- Interactive map of Broward Estates, Florida
- Coordinates: 26°7′31″N 80°11′48″W﻿ / ﻿26.12528°N 80.19667°W
- Country: United States
- State: Florida
- County: Broward

Area
- • Total: 0.50 sq mi (1.3 km^{2})
- • Land: 0.50 sq mi (1.3 km^{2})
- • Water: 0 sq mi (0.0 km^{2})
- Elevation: 3.3 ft (1 m)

Population (2000)
- • Total: 3,416
- • Density: 6,611/sq mi (2,552.7/km^{2})
- Time zone: UTC-5 (Eastern (EST))
- • Summer (DST): UTC-4 (EDT)
- FIPS code: 12-08880
- GNIS feature ID: 1853237

= Broward Estates, Lauderhill, Florida =

Broward Estates was a census-designated place (CDP) in Broward County, Florida, United States. The population was 3,416 at the 2000 census. It now a neighborhood of Lauderhill. Residents of this neighborhood often refer to their neighborhood as "Parkway" as well, as it also contains Parkway Middle School.

==Geography==
Broward Estates is located at (26.125404, -80.196559).

According to the United States Census Bureau, the CDP has a total area of 1.3 km2, all land.

==Demographics==
Broward Estates first appeared as a census designated place in the 2000 U.S. census created from part of Browardale CDP. The CDP was annexed to the city of annexed to the city of Lauderhill prior to the 2010 U.S. census.

Broward Estates CDP, Florida – Racial and ethnic composition Note: the US Census treats Hispanic/Latino as an ethnic category. This table excludes Latinos from the racial categories and assigns them to a separate category. Hispanics/Latinos may be of any race.
| Race / Ethnicity (NH = Non-Hispanic) | Pop 2000 | 2000 |
|---|---|---|
| White alone (NH) | 19 | 0.56% |
| Black or African American alone (NH) | 3,288 | 96.25% |
| Native American or Alaska Native alone (NH) | 1 | 0.03% |
| Asian alone (NH) | 10 | 0.29% |
| Native Hawaiian or Pacific Islander alone (NH) | 0 | 0.00% |
| Other race alone (NH) | 4 | 0.12% |
| Mixed race or Multiracial (NH) | 52 | 1.52% |
| Hispanic or Latino (any race) | 42 | 1.23% |
| Total | 3,416 | 100.00% |

As of the census of 2000, there were 3,416 people, 993 households, and 831 families residing in the CDP. The population density was 2,536.4 /km2. There were 1,025 housing units at an average density of 761.1 /km2. The racial makeup of the CDP was 0.82% White, 96.96% African American, 0.03% Native American, 0.29% Asian, 0.32% from other races, and 1.58% from two or more races. Hispanic or Latino of any race were 1.23% of the population.

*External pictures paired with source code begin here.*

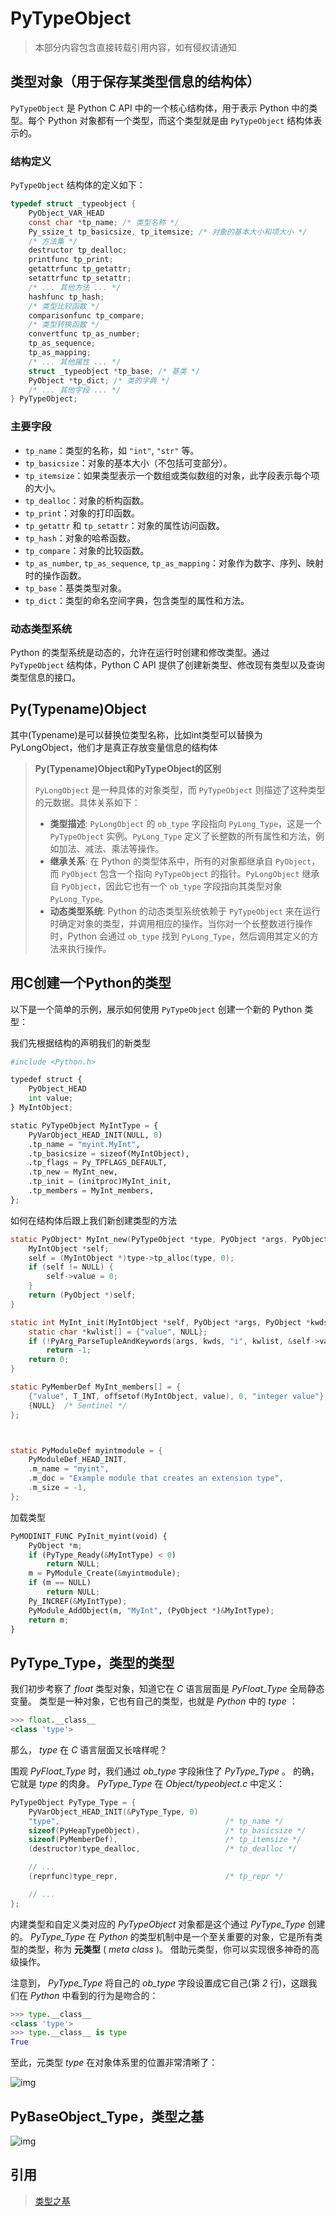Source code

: # PyTypeObject

> 本部分内容包含直接转载引用内容，如有侵权请通知

## 类型对象（用于保存某类型信息的结构体）

`PyTypeObject` 是 Python C API 中的一个核心结构体，用于表示 Python 中的类型。每个 Python 对象都有一个类型，而这个类型就是由 `PyTypeObject` 结构体表示的。

### 结构定义

`PyTypeObject` 结构体的定义如下：

```c
typedef struct _typeobject {
    PyObject_VAR_HEAD
    const char *tp_name; /* 类型名称 */
    Py_ssize_t tp_basicsize, tp_itemsize; /* 对象的基本大小和项大小 */
    /* 方法集 */
    destructor tp_dealloc;
    printfunc tp_print;
    getattrfunc tp_getattr;
    setattrfunc tp_setattr;
    /* ... 其他方法 ... */
    hashfunc tp_hash;
    /* 类型比较函数 */
    comparisonfunc tp_compare;
    /* 类型转换函数 */
    convertfunc tp_as_number;
    tp_as_sequence;
    tp_as_mapping;
    /* ... 其他属性 ... */
    struct _typeobject *tp_base; /* 基类 */
    PyObject *tp_dict; /* 类的字典 */
    /* ... 其他字段 ... */
} PyTypeObject;
```

### 主要字段

- `tp_name`：类型的名称，如 `"int"`, `"str"` 等。
- `tp_basicsize`：对象的基本大小（不包括可变部分）。
- `tp_itemsize`：如果类型表示一个数组或类似数组的对象，此字段表示每个项的大小。
- `tp_dealloc`：对象的析构函数。
- `tp_print`：对象的打印函数。
- `tp_getattr` 和 `tp_setattr`：对象的属性访问函数。
- `tp_hash`：对象的哈希函数。
- `tp_compare`：对象的比较函数。
- `tp_as_number`, `tp_as_sequence`, `tp_as_mapping`：对象作为数字、序列、映射时的操作函数。
- `tp_base`：基类类型对象。
- `tp_dict`：类型的命名空间字典，包含类型的属性和方法。

### 动态类型系统

Python 的类型系统是动态的，允许在运行时创建和修改类型。通过 `PyTypeObject` 结构体，Python C API 提供了创建新类型、修改现有类型以及查询类型信息的接口。

## Py(Typename)Object

其中(Typename)是可以替换位类型名称，比如int类型可以替换为PyLongObject，他们才是真正存放变量信息的结构体

> **Py(Typename)Object和PyTypeObject的区别**
>
> `PyLongObject` 是一种具体的对象类型，而 `PyTypeObject` 则描述了这种类型的元数据。具体关系如下：
>
> - **类型描述**: `PyLongObject` 的 `ob_type` 字段指向 `PyLong_Type`，这是一个 `PyTypeObject` 实例。`PyLong_Type` 定义了长整数的所有属性和方法，例如加法、减法、乘法等操作。
> - **继承关系**: 在 Python 的类型体系中，所有的对象都继承自 `PyObject`，而 `PyObject` 包含一个指向 `PyTypeObject` 的指针。`PyLongObject` 继承自 `PyObject`，因此它也有一个 `ob_type` 字段指向其类型对象 `PyLong_Type`。
> - **动态类型系统**: Python 的动态类型系统依赖于 `PyTypeObject` 来在运行时确定对象的类型，并调用相应的操作。当你对一个长整数进行操作时，Python 会通过 `ob_type` 找到 `PyLong_Type`，然后调用其定义的方法来执行操作。

## 用C创建一个Python的类型

以下是一个简单的示例，展示如何使用 `PyTypeObject` 创建一个新的 Python 类型：

我们先根据结构的声明我们的新类型

```python
#include <Python.h>

typedef struct {
    PyObject_HEAD
    int value;
} MyIntObject;

static PyTypeObject MyIntType = {
    PyVarObject_HEAD_INIT(NULL, 0)
    .tp_name = "myint.MyInt",
    .tp_basicsize = sizeof(MyIntObject),
    .tp_flags = Py_TPFLAGS_DEFAULT,
    .tp_new = MyInt_new,
    .tp_init = (initproc)MyInt_init,
    .tp_members = MyInt_members,
};
```

如何在结构体后跟上我们新创建类型的方法

```c
static PyObject* MyInt_new(PyTypeObject *type, PyObject *args, PyObject *kwds) {
    MyIntObject *self;
    self = (MyIntObject *)type->tp_alloc(type, 0);
    if (self != NULL) {
        self->value = 0;
    }
    return (PyObject *)self;
}

static int MyInt_init(MyIntObject *self, PyObject *args, PyObject *kwds) {
    static char *kwlist[] = {"value", NULL};
    if (!PyArg_ParseTupleAndKeywords(args, kwds, "i", kwlist, &self->value))
        return -1;
    return 0;
}

static PyMemberDef MyInt_members[] = {
    {"value", T_INT, offsetof(MyIntObject, value), 0, "integer value"},
    {NULL}  /* Sentinel */
};



static PyModuleDef myintmodule = {
    PyModuleDef_HEAD_INIT,
    .m_name = "myint",
    .m_doc = "Example module that creates an extension type",
    .m_size = -1,
};

```

加载类型

```python
PyMODINIT_FUNC PyInit_myint(void) {
    PyObject *m;
    if (PyType_Ready(&MyIntType) < 0)
        return NULL;
    m = PyModule_Create(&myintmodule);
    if (m == NULL)
        return NULL;
    Py_INCREF(&MyIntType);
    PyModule_AddObject(m, "MyInt", (PyObject *)&MyIntType);
    return m;
}
```



## PyType_Type，类型的类型

我们初步考察了 *float* 类型对象，知道它在 *C* 语言层面是 *PyFloat_Type* 全局静态变量。 类型是一种对象，它也有自己的类型，也就是 *Python* 中的 *type* ：

```python
>>> float.__class__
<class 'type'>
```

那么， *type* 在 *C* 语言层面又长啥样呢？

围观 *PyFloat_Type* 时，我们通过 *ob_type* 字段揪住了 *PyType_Type* 。 的确，它就是 *type* 的肉身。 *PyType_Type* 在 *Object/typeobject.c* 中定义：

```c
PyTypeObject PyType_Type = {
    PyVarObject_HEAD_INIT(&PyType_Type, 0)
    "type",                                     /* tp_name */
    sizeof(PyHeapTypeObject),                   /* tp_basicsize */
    sizeof(PyMemberDef),                        /* tp_itemsize */
    (destructor)type_dealloc,                   /* tp_dealloc */

    // ...
    (reprfunc)type_repr,                        /* tp_repr */

    // ...
};
```

内建类型和自定义类对应的 *PyTypeObject* 对象都是这个通过 *PyType_Type* 创建的。 *PyType_Type* 在 *Python* 的类型机制中是一个至关重要的对象，它是所有类型的类型，称为 **元类型** ( *meta class* )。 借助元类型，你可以实现很多神奇的高级操作。

注意到， *PyType_Type* 将自己的 *ob_type* 字段设置成它自己(第 *2* 行)，这跟我们在 *Python* 中看到的行为是吻合的：

```python
>>> type.__class__
<class 'type'>
>>> type.__class__ is type
True
```

至此，元类型 *type* 在对象体系里的位置非常清晰了：

![img](2.1PyTypeObject.assets/969eee907565126784ae11d0a5febd2108174058.png)

## PyBaseObject_Type，类型之基

![img](2.1PyTypeObject.assets/5f3e61a13ebb012c523116be1dc7978e152f48b9.png)

## 引用

>  [类型之基](https://fasionchan.com/python-source/object-model/pyobject/#pybaseobject_type)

There were 993 households, out of which 28.6% had children under the age of 18 living with them, 43.1% were married couples living together, 32.6% had a female householder with no husband present, and 16.3% were non-families. 12.3% of all households were made up of individuals, and 4.3% had someone living alone who was 65 years of age or older. The average household size was 3.43 and the average family size was 3.70.

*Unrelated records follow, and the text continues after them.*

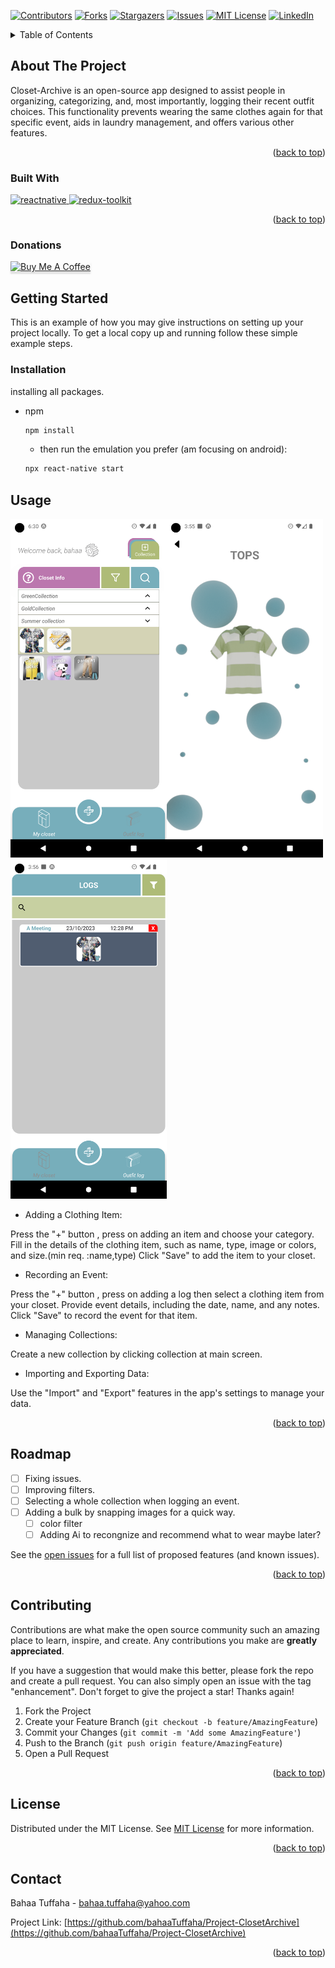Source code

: <a name="readme-top"></a>

<!-- PROJECT SHIELDS -->
<!--
*** I'm using markdown "reference style" links for readability.
*** Reference links are enclosed in brackets [ ] instead of parentheses ( ).
*** See the bottom of this document for the declaration of the reference variables
*** for contributors-url, forks-url, etc. This is an optional, concise syntax you may use.
*** https://www.markdownguide.org/basic-syntax/#reference-style-links
-->

[![Contributors][contributors-shield]][contributors-url]
[![Forks][forks-shield]][forks-url]
[![Stargazers][stars-shield]][stars-url]
[![Issues][issues-shield]][issues-url]
[![MIT License][license-shield]][license-url]
[![LinkedIn][linkedin-shield]][linkedin-url]

<!-- PROJECT LOGO -->
<!-- <br />
<div align="center">
  <a href="https://github.com/bahaaTuffaha/Project-ClosetArchive">
    <img src="images/logo.png" alt="Logo" width="80" height="80">
  </a>

<h3 align="center">project_title</h3>

  <p align="center">
    project_description
    <br />
    <a href="https://github.com/bahaaTuffaha/Project-ClosetArchive"><strong>Explore the docs »</strong></a>
    <br />
    <br />
    <a href="https://github.com/bahaaTuffaha/Project-ClosetArchive">View Demo</a>
    ·
    <a href="https://github.com/bahaaTuffaha/Project-ClosetArchive/graphs/contributorsissues">Report Bug</a>
    ·
    <a href="https://github.com/bahaaTuffaha/Project-ClosetArchive/graphs/contributorsissues">Request Feature</a>
  </p>
</div> -->

<!-- TABLE OF CONTENTS -->
<details>
  <summary>Table of Contents</summary>
  <ol>
    <li>
      <a href="#about-the-project">About The Project</a>
      <ul>
        <li><a href="#built-with">Built With</a></li>
      </ul>
    </li>
    <li>
      <a href="#getting-started">Getting Started</a>
      <ul>
        <li><a href="#installation">Installation</are></li>
      </ul>
    </li>
    <li><a href="#usage">Usage</a></li>
    <li><a href="#roadmap">Roadmap</a></li>
    <li><a href="#contributing">Contributing</a></li>
    <li><a href="#license">License</a></li>
    <li><a href="#contact">Contact</a></li>
    <li><a href="#acknowledgments">Acknowledgments</a></li>
  </ol>
</details>

<!-- ABOUT THE PROJECT -->

## About The Project

<!-- [![Product Name Screen Shot][product-screenshot]](https://example.com) -->

Closet-Archive is an open-source app designed to assist people in organizing, categorizing, and, most importantly, logging their recent outfit choices. This functionality prevents wearing the same clothes again for that specific event, aids in laundry management, and offers various other features.

<p align="right">(<a href="#readme-top">back to top</a>)</p>

### Built With

<div>
  <a href="https://reactnative.dev/" target="_blank" rel="noreferrer">
    <img
      src="https://reactnative.dev/img/header_logo.svg"
      alt="reactnative"
      width="40"
      height="40"
    />
  </a>
    <a href="https://redux-toolkit.js.org/" target="_blank" rel="noreferrer">
    <img
      src="https://cdn.iconscout.com/icon/free/png-256/free-redux-283024.png"
      alt="redux-toolkit"
      width="40"
      height="40"
    />
  </a>
</div>

<p align="right">(<a href="#readme-top">back to top</a>)</p>

<!-- Donations -->

### Donations

<a href="https://paypal.me/BahaaTuffaha?country.x=SA&locale.x=en_US" target="_blank"><img src="https://www.buymeacoffee.com/assets/img/custom_images/orange_img.png" alt="Buy Me A Coffee" style="height: 41px !important;width: 174px !important;box-shadow: 0px 3px 2px 0px rgba(190, 190, 190, 0.5) !important;-webkit-box-shadow: 0px 3px 2px 0px rgba(190, 190, 190, 0.5) !important;" ></a>

<!-- GETTING STARTED -->

## Getting Started

This is an example of how you may give instructions on setting up your project locally.
To get a local copy up and running follow these simple example steps.

### Installation

installing all packages.

- npm

  ```sh
  npm install

  ```

  - then run the emulation you prefer (am focusing on android):

  ```sh
  npx react-native start

  ```

<!-- USAGE EXAMPLES -->

## Usage

[<img src="Readme_images/img1.png" width="250"/>](img1.png)[<img src="Readme_images/img2.png" width="250"/>](img2.png)[<img src="Readme_images/img3.png" width="250"/>](img3.png)

- Adding a Clothing Item:

Press the "+" button , press on adding an item and choose your category.
Fill in the details of the clothing item, such as name, type, image or colors, and size.(min req. :name,type)
Click "Save" to add the item to your closet.

- Recording an Event:

Press the "+" button , press on adding a log then select a clothing item from your closet.
Provide event details, including the date, name, and any notes.
Click "Save" to record the event for that item.

- Managing Collections:

Create a new collection by clicking collection at main screen.

- Importing and Exporting Data:

Use the "Import" and "Export" features in the app's settings to manage your data.

<p align="right">(<a href="#readme-top">back to top</a>)</p>

<!-- ROADMAP -->

## Roadmap

- [ ] Fixing issues.
- [ ] Improving filters.
- [ ] Selecting a whole collection when logging an event.
- [ ] Adding a bulk by snapping images for a quick way.
  - [ ] color filter
  - [ ] Adding Ai to recongnize and recommend what to wear maybe later?

See the [open issues](https://github.com/bahaaTuffaha/Project-ClosetArchive/issues) for a full list of proposed features (and known issues).

<p align="right">(<a href="#readme-top">back to top</a>)</p>

<!-- CONTRIBUTING -->

## Contributing

Contributions are what make the open source community such an amazing place to learn, inspire, and create. Any contributions you make are **greatly appreciated**.

If you have a suggestion that would make this better, please fork the repo and create a pull request. You can also simply open an issue with the tag "enhancement".
Don't forget to give the project a star! Thanks again!

1. Fork the Project
2. Create your Feature Branch (`git checkout -b feature/AmazingFeature`)
3. Commit your Changes (`git commit -m 'Add some AmazingFeature'`)
4. Push to the Branch (`git push origin feature/AmazingFeature`)
5. Open a Pull Request

<p align="right">(<a href="#readme-top">back to top</a>)</p>

<!-- LICENSE -->

## License

Distributed under the MIT License. See [MIT License](License) for more information.

<p align="right">(<a href="#readme-top">back to top</a>)</p>

<!-- CONTACT -->

## Contact

Bahaa Tuffaha - bahaa.tuffaha@yahoo.com

Project Link: [https://github.com/bahaaTuffaha/Project-ClosetArchive](https://github.com/bahaaTuffaha/Project-ClosetArchive)

<p align="right">(<a href="#readme-top">back to top</a>)</p>

<!-- MARKDOWN LINKS & IMAGES -->
<!-- https://www.markdownguide.org/basic-syntax/#reference-style-links -->

[contributors-shield]: https://img.shields.io/github/contributors/bahaaTuffaha/Project-ClosetArchive.svg?style=for-the-badge
[contributors-url]: https://github.com/bahaaTuffaha/Project-ClosetArchive/graphs/contributors
[forks-shield]: https://img.shields.io/github/forks/bahaaTuffaha/Project-ClosetArchive.svg?style=for-the-badge
[forks-url]: https://github.com/bahaaTuffaha/Project-ClosetArchive/network/members
[stars-shield]: https://img.shields.io/github/stars/bahaaTuffaha/Project-ClosetArchive.svg?style=for-the-badge
[stars-url]: https://github.com/bahaaTuffaha/Project-ClosetArchive/stargazers
[issues-shield]: https://img.shields.io/github/issues/bahaaTuffaha/Project-ClosetArchive.svg?style=for-the-badge
[issues-url]: https://github.com/bahaaTuffaha/Project-ClosetArchive/issues
[license-shield]: https://img.shields.io/github/license/bahaaTuffaha/Project-ClosetArchive.svg?style=for-the-badge
[license-url]: https://github.com/bahaaTuffaha/Project-ClosetArchive/blob/master/LICENSE
[linkedin-shield]: https://img.shields.io/badge/-LinkedIn-black.svg?style=for-the-badge&logo=linkedin&colorB=555
[linkedin-url]: https://www.linkedin.com/in/bahaa-tuffaha
[product-screenshot]: images/screenshot.png
[Next.js]: https://img.shields.io/badge/next.js-000000?style=for-the-badge&logo=nextdotjs&logoColor=white
[Next-url]: https://nextjs.org/
[React.js]: https://img.shields.io/badge/React-20232A?style=for-the-badge&logo=react&logoColor=61DAFB
[React-url]: https://reactjs.org/
[Vue.js]: https://img.shields.io/badge/Vue.js-35495E?style=for-the-badge&logo=vuedotjs&logoColor=4FC08D
[Vue-url]: https://vuejs.org/
[Angular.io]: https://img.shields.io/badge/Angular-DD0031?style=for-the-badge&logo=angular&logoColor=white
[Angular-url]: https://angular.io/
[Svelte.dev]: https://img.shields.io/badge/Svelte-4A4A55?style=for-the-badge&logo=svelte&logoColor=FF3E00
[Svelte-url]: https://svelte.dev/
[Laravel.com]: https://img.shields.io/badge/Laravel-FF2D20?style=for-the-badge&logo=laravel&logoColor=white
[Laravel-url]: https://laravel.com
[Bootstrap.com]: https://img.shields.io/badge/Bootstrap-563D7C?style=for-the-badge&logo=bootstrap&logoColor=white
[Bootstrap-url]: https://getbootstrap.com
[JQuery.com]: https://img.shields.io/badge/jQuery-0769AD?style=for-the-badge&logo=jquery&logoColor=white
[JQuery-url]: https://jquery.com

In the CDP, the population was spread out, with 31.7% under the age of 18, 7.6% from 18 to 24, 24.2% from 25 to 44, 25.4% from 45 to 64, and 11.1% who were 65 years of age or older. The median age was 34 years. For every 100 females, there were 87.6 males. For every 100 females age 18 and over, there were 82.7 males.

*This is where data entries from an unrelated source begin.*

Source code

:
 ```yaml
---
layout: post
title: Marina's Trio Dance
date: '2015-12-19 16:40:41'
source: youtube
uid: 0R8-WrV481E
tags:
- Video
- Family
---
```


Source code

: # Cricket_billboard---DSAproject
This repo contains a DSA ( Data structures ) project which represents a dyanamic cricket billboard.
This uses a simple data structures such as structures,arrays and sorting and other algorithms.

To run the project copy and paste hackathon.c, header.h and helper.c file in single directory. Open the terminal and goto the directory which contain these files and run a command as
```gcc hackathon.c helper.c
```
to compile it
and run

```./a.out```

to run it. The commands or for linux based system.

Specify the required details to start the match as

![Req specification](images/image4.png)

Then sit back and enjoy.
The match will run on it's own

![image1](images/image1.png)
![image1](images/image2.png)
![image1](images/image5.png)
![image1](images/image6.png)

The median income for a household in the CDP was $37,298, and the median income for a family was $38,712. Males had a median income of $26,726 versus $24,360 for females. The per capita income for the CDP was $12,471. About 23.3% of families and 23.2% of the population were below the poverty line, including 28.9% of those under age 18 and 25.5% of those age 65 or over.

As of 2000, English as a first language accounted for 98.31% of all residents, while Spanish made up 1.68% of the population.